Bir yıl geçti Onur doğalı, dün gibi aklımda. Geriye dönüp bakıyorum, ne kadar hızlı geçmiş zaman. Kısacık bir yıl benim için. Onur içinse bir ömür. Ne çok şey yaşadık bir yılda, ne çok şey sığdırdık bir yıla. Mutluluklar, sevinçler, gözyaşları, endişeler, tereddütler, korkular, zorluklar, kahkahalar, güzellikler…
Hamileyken öğrenmiştim oğlumda bilateral pes ekinovarus olduğunu. Yaşadığımız şokun ardından doğuma kadar biraz araştırma yapmış ve bu deformiteyi öğrenmeye, anlamaya, daha önemlisi kabullenmeye çalışmıştım. Onur’ un umrunda değildi gerçi. O yine sert tekmelerini savuruyor, ben burdayım, güçlü ve sağlıklıyım diyordu. Doğduktan sonra da aynı güç ve aldırmazlıkla devam etti hayatına. O ayakları ile çok barışıktı. Biz olmadığımız için 12 günlükken alçılara başladık. Onur bir günde kabullendi yeni halini. 5 haftalık alçı, peşinden aşilotomi ve 3 hafta daha alçıya devam.
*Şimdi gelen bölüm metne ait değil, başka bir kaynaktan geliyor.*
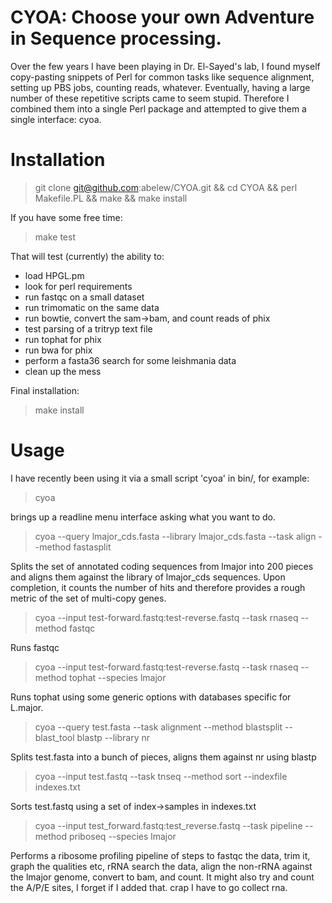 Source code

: CYOA: Choose your own Adventure in Sequence processing.
=======================================================

Over the few years I have been playing in Dr. El-Sayed's lab, I found myself copy-pasting snippets
of Perl for common tasks like sequence alignment, setting up PBS jobs, counting reads, whatever.
Eventually, having a large number of these repetitive scripts came to seem stupid.  Therefore I
combined them into a single Perl package and attempted to give them a single interface: cyoa.

# Installation

> git clone git@github.com:abelew/CYOA.git && cd CYOA && perl Makefile.PL && make && make install

If you have some free time:
> make test

That will test (currently) the ability to:
* load HPGL.pm
* look for perl requirements
* run fastqc on a small dataset
* run trimomatic on the same data
* run bowtie, convert the sam->bam, and count reads of phix
* test parsing of a tritryp text file
* run tophat for phix
* run bwa for phix
* perform a fasta36 search for some leishmania data
* clean up the mess

Final installation:
> make install

# Usage

I have recently been using it via a small script 'cyoa' in bin/, for example:

> cyoa

brings up a readline menu interface asking what you want to do.

> cyoa --query lmajor_cds.fasta --library lmajor_cds.fasta --task align --method fastasplit

Splits the set of annotated coding sequences from lmajor into 200 pieces and aligns them against the
library of lmajor_cds sequences.  Upon completion, it counts the number of hits and therefore provides a
rough metric of the set of multi-copy genes.

> cyoa --input test-forward.fastq:test-reverse.fastq --task rnaseq --method fastqc

Runs fastqc

> cyoa --input test-forward.fastq:test-reverse.fastq --task rnaseq --method tophat --species lmajor

Runs tophat using some generic options with databases specific for L.major.

> cyoa --query test.fasta --task alignment --method blastsplit --blast_tool blastp --library nr

Splits test.fasta into a bunch of pieces, aligns them against nr using blastp

> cyoa --input test.fastq --task tnseq --method sort --indexfile indexes.txt

Sorts test.fastq using a set of index->samples in indexes.txt

> cyoa --input test_forward.fastq:test_reverse.fastq --task pipeline --method priboseq --species lmajor

Performs a ribosome profiling pipeline of steps to fastqc the data,
trim it, graph the qualities etc, rRNA search the data, align the
non-rRNA against the lmajor genome, convert to bam, and count. It
might also try and count the A/P/E sites, I forget if I added that.
crap I have to go collect rna.
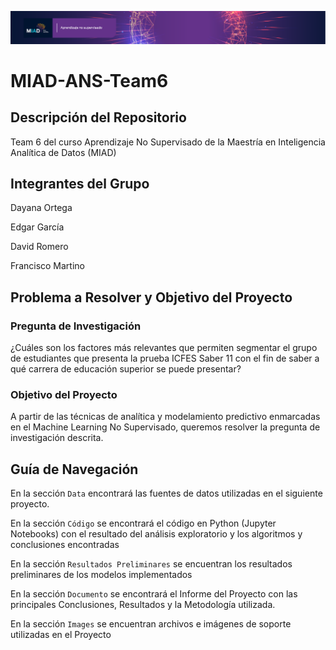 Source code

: ![Screenshot](Images/ans_banner_1920x200.png)

# MIAD-ANS-Team6

## Descripción del Repositorio
Team 6 del curso Aprendizaje No Supervisado de la Maestría en Inteligencia Analítica de Datos (MIAD)


## Integrantes del Grupo
Dayana Ortega

Edgar García

David Romero

Francisco Martino

## Problema a Resolver y Objetivo del Proyecto

### Pregunta de Investigación
¿Cuáles son los factores más relevantes que permiten segmentar el grupo de estudiantes que presenta la prueba ICFES Saber 11 con el fin de saber a qué carrera de educación superior se puede presentar? 

### Objetivo del Proyecto
A partir de las técnicas de analítica y modelamiento predictivo enmarcadas en el Machine Learning No Supervisado, queremos resolver la pregunta de investigación descrita.

## Guía de Navegación

En la sección `Data` encontrará las fuentes de datos utilizadas en el siguiente proyecto.

En la sección `Código` se encontrará el código en Python (Jupyter Notebooks) con el resultado del análisis exploratorio y los algoritmos y conclusiones encontradas

En la sección `Resultados Preliminares` se encuentran los resultados preliminares de los modelos implementados

En la sección `Documento` se encontrará el Informe del Proyecto con las principales Conclusiones, Resultados y la Metodología utilizada.

En la sección `Images` se encuentran archivos e imágenes de soporte utilizadas en el Proyecto
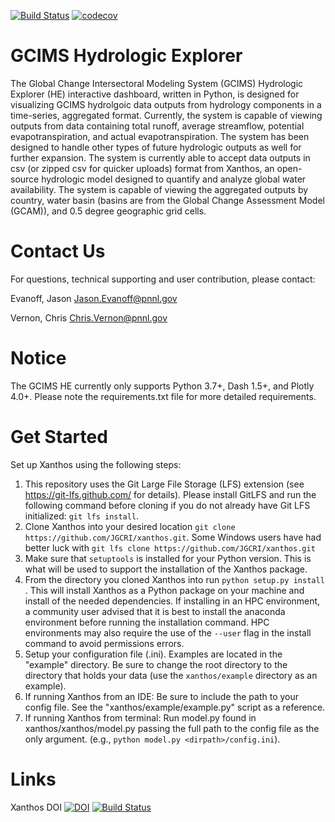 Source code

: [![Build Status](https://travis-ci.org/crvernon/xanthosvis.svg?branch=master)](https://travis-ci.org/crvernon/xanthosvis)
[![codecov](https://codecov.io/gh/crvernon/xanthosvis/branch/master/graph/badge.svg)](https://codecov.io/gh/crvernon/xanthosvis)

# GCIMS Hydrologic Explorer
The Global Change Intersectoral Modeling System (GCIMS) Hydrologic Explorer (HE) interactive dashboard, written in Python, is designed for visualizing GCIMS hydrolgoic data outputs from hydrology components in a time-series, aggregated format. 
Currently, the system is capable of viewing outputs from data containing total runoff, average streamflow, potential evapotranspiration, and actual evapotranspiration. The system has been designed
to handle other types of future hydrologic outputs as well for further expansion. The system is currently able to accept data outputs in csv (or zipped csv for quicker uploads) format 
from Xanthos, an open-source hydrologic model designed to quantify and analyze global water availability. The system is capable of viewing the aggregated outputs by country, water basin 
(basins are from the  Global Change Assessment Model (GCAM)), and 0.5 degree geographic grid cells.

# Contact Us
For questions, technical supporting and user contribution, please contact:

Evanoff, Jason <Jason.Evanoff@pnnl.gov>

Vernon, Chris <Chris.Vernon@pnnl.gov>

# Notice
The GCIMS HE currently only supports Python 3.7+, Dash 1.5+, and Plotly 4.0+. Please note the requirements.txt file for more detailed requirements.

# Get Started 
Set up Xanthos using the following steps:
1.  This repository uses the Git Large File Storage (LFS) extension (see https://git-lfs.github.com/ for details).  Please install GitLFS and run the following command before cloning if you do not already have Git LFS initialized:
`git lfs install`.
2.  Clone Xanthos into your desired location `git clone https://github.com/JGCRI/xanthos.git`.  Some Windows users have had better luck with `git lfs clone https://github.com/JGCRI/xanthos.git`
3.  Make sure that `setuptools` is installed for your Python version.  This is what will be used to support the installation of the Xanthos package.
4.  From the directory you cloned Xanthos into run `python setup.py install` .  This will install Xanthos as a Python package on your machine and install of the needed dependencies.  If installing in an HPC environment, a community user advised that it is best to install the anaconda environment before running the installation command.  HPC environments may also require the use of the `--user` flag in the install command to avoid permissions errors.
5.  Setup your configuration file (.ini).  Examples are located in the "example" directory.  Be sure to change the root directory to the directory that holds your data (use the `xanthos/example` directory as an example).
6. If running Xanthos from an IDE:  Be sure to include the path to your config file.  See the "xanthos/example/example.py" script as a reference.
7. If running Xanthos from terminal:  Run model.py found in xanthos/xanthos/model.py passing the full path to the config file as the only argument. (e.g., `python model.py <dirpath>/config.ini`).

# Links
Xanthos DOI
[![DOI](https://zenodo.org/badge/88797535.svg)](https://zenodo.org/badge/latestdoi/88797535) [![Build Status](https://travis-ci.org/JGCRI/xanthos.svg?branch=master)](https://travis-ci.org/JGCRI/xanthos)

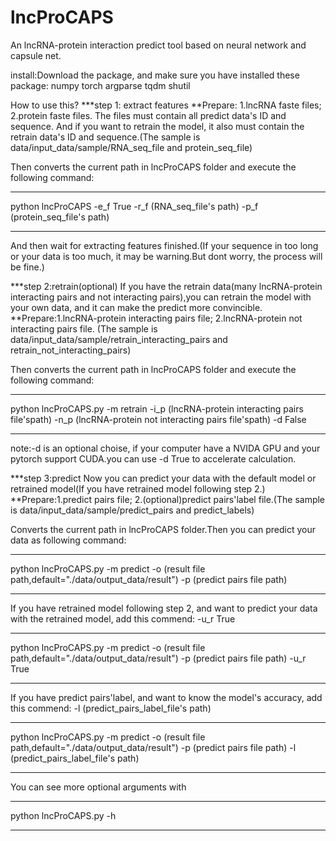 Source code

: # lncProCAPS
An lncRNA-protein interaction predict tool based on  neural network and capsule net.

install:Download the package, and make sure you have installed these package:
numpy
torch
argparse
tqdm
shutil

How to use this?
***step 1: extract features
**Prepare: 1.lncRNA faste files; 2.protein faste files.
The files must contain all predict data's ID and sequence. And if you want to retrain the model, it also must contain the retrain data's ID and sequence.(The sample is data/input_data/sample/RNA_seq_file and protein_seq_file)

Then converts the current path in lncProCAPS folder and execute the following command:
*****************************
python lncProCAPS -e_f True -r_f (RNA_seq_file's path) -p_f (protein_seq_file's path)
*****************************
And then wait for extracting features finished.(If your sequence in too long or your data is too much, it may be warning.But dont worry, the process will be fine.)


***step 2:retrain(optional)
If you have the retrain data(many lncRNA-protein interacting pairs and not interacting pairs),you can retrain the model with your own data, and it can make the predict more convincible.
**Prepare:1.lncRNA-protein interacting pairs file; 2.lncRNA-protein not interacting pairs file.
(The sample is data/input_data/sample/retrain_interacting_pairs and retrain_not_interacting_pairs)

Then converts the current path in lncProCAPS folder and execute the following command:
*****************************
python lncProCAPS.py -m retrain -i_p (lncRNA-protein interacting pairs file'spath) -n_p (lncRNA-protein not interacting pairs file'spath) -d False
*****************************
note:-d is an optional choise, if your computer have a NVIDA GPU and your pytorch support CUDA.you can use -d True to accelerate calculation.


***step 3:predict
Now you can predict your data with the default model or retrained model(If you have retrained model following step 2.)
**Prepare:1.predict pairs file; 2.(optional)predict pairs'label file.(The sample is data/input_data/sample/predict_pairs and predict_labels)

Converts the current path in lncProCAPS folder.Then you can predict your data as following command:
*****************************
python lncProCAPS.py -m predict -o (result file path,default="./data/output_data/result") -p (predict pairs file path)
*****************************

If you have retrained model following step 2, and want to predict your data with the retrained model, add this commend: -u_r True
*****************************
python lncProCAPS.py -m predict -o (result file path,default="./data/output_data/result") -p (predict pairs file path) -u_r True
*****************************

If you have predict pairs'label, and want to know the model's accuracy, add this commend: -l (predict_pairs_label_file's path)
*****************************
python lncProCAPS.py -m predict -o (result file path,default="./data/output_data/result") -p (predict pairs file path) -l (predict_pairs_label_file's path)
*****************************

You can see more optional arguments with  
*****************************
python lncProCAPS.py -h
*****************************
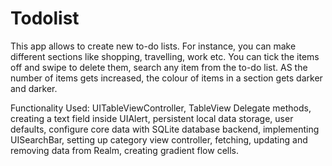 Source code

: # Todolist
 This app allows to create new to-do lists. 
 For instance, you can make 
 different sections like shopping, travelling, work etc.
 You can tick the items off and swipe to delete them, search any item from the to-do list. AS the number of items gets increased, the colour of items in a section gets darker and darker.

Functionality Used: 
UITableViewController, TableView Delegate methods, creating a text field inside UIAlert,
persistent local data storage, user defaults, configure core data with SQLite database backend,
implementing UISearchBar, setting up category view controller, fetching, updating and 
removing data from Realm, creating gradient flow cells.


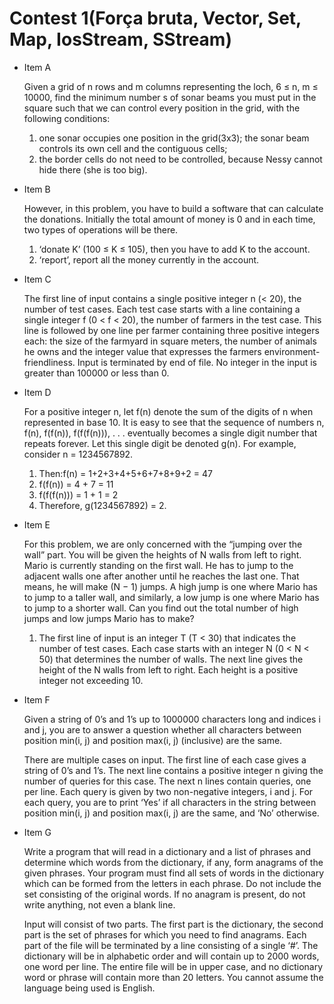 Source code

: # Contest 1(Força bruta, Vector, Set, Map, IosStream, SStream)

- Item A

  Given a grid of n rows and m columns representing the
loch, 6 ≤ n, m ≤ 10000, find the minimum number s of sonar
beams you must put in the square such that we can control
every position in the grid, with the following conditions:

   1) one sonar occupies one position in the grid(3x3); the sonar beam controls its own cell and the contiguous cells;
   2) the border cells do not need to be controlled, because Nessy cannot hide there (she is too big).

- Item B

  However, in this problem, you have to build a software that can calculate the donations. Initially
the total amount of money is 0 and in each time, two types of operations will be there.
    1) ‘donate K’ (100 ≤ K ≤ 105), then you have to add K to the account.
    2) ‘report’, report all the money currently in the account.

- Item C

  The first line of input contains a single positive integer n (< 20), the number of test cases. Each test
case starts with a line containing a single integer f (0 < f < 20), the number of farmers in the test
case. This line is followed by one line per farmer containing three positive integers each: the size of
the farmyard in square meters, the number of animals he owns and the integer value that expresses the
farmers environment-friendliness. Input is terminated by end of file. No integer in the input is greater
than 100000 or less than 0.

- Item D

  For a positive integer n, let f(n) denote the
sum of the digits of n when represented in base 10. It is easy to see that the sequence of numbers n, f(n), f(f(n)), f(f(f(n))), . . . eventually
becomes a single digit number that repeats forever. Let this single digit be denoted g(n).
For example, consider n = 1234567892.
    1) Then:f(n) = 1+2+3+4+5+6+7+8+9+2 = 47
    2) f(f(n)) = 4 + 7 = 11
    3) f(f(f(n))) = 1 + 1 = 2
    4) Therefore, g(1234567892) = 2.
 
- Item E

  For this problem, we are only concerned with the “jumping over the wall” part. You will be given the heights
of N walls from left to right. Mario is currently standing on the first wall. He has to jump to the
adjacent walls one after another until he reaches the last one. That means, he will make (N − 1)
jumps. A high jump is one where Mario has to jump to a taller wall, and similarly, a low jump is one where Mario has to jump to a shorter wall. Can you find out the total number of high jumps and low jumps Mario has to make?
    1) The first line of input is an integer T (T < 30) that indicates the number of test cases. Each case starts
with an integer N (0 < N < 50) that determines the number of walls. The next line gives the height
of the N walls from left to right. Each height is a positive integer not exceeding 10.

- Item F

  Given a string of 0’s and 1’s up to 1000000 characters long and indices i and j, you are to answer
a question whether all characters between position min(i, j) and position max(i, j) (inclusive) are the
same.
  
  There are multiple cases on input. The first line of each case gives a string of 0’s and 1’s. The next
line contains a positive integer n giving the number of queries for this case. The next n lines contain
queries, one per line. Each query is given by two non-negative integers, i and j. For each query, you
are to print ‘Yes’ if all characters in the string between position min(i, j) and position max(i, j) are the
same, and ‘No’ otherwise.

- Item G

  Write a program that will read in a dictionary and a list of phrases and determine which words from
the dictionary, if any, form anagrams of the given phrases. Your program must find all sets of words in
the dictionary which can be formed from the letters in each phrase. Do not include the set consisting
of the original words. If no anagram is present, do not write anything, not even a blank line.

  Input will consist of two parts. The first part is the dictionary, the second part is the set of phrases
for which you need to find anagrams. Each part of the file will be terminated by a line consisting of a
single ‘#’. The dictionary will be in alphabetic order and will contain up to 2000 words, one word per
line. The entire file will be in upper case, and no dictionary word or phrase will contain more than 20
letters. You cannot assume the language being used is English.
Tanrım, hamileyken ilk okuduğumda ve sonra yaşarken de uzun ve zorlu bir süreç gibi gelmişti. Şimdi geriye bakıyorum da ne kadar hızlı ve rahat geçmiş aslında.
2 aylıkken Ponseti Cihazı giymeye başladı oğlum. İşte buna alışması bir kaç gün sürdü, o da biz de zorlandık. Ama iki hafta geçmeden bir parçası gibi oldu. İlk ortezle yüzüstü döndü, emekledi, ayağa kalktı, hatta sıraladı. Üstelik alçılar ve ortez sayesinde daha güçlü bacakları ve karın kasları var.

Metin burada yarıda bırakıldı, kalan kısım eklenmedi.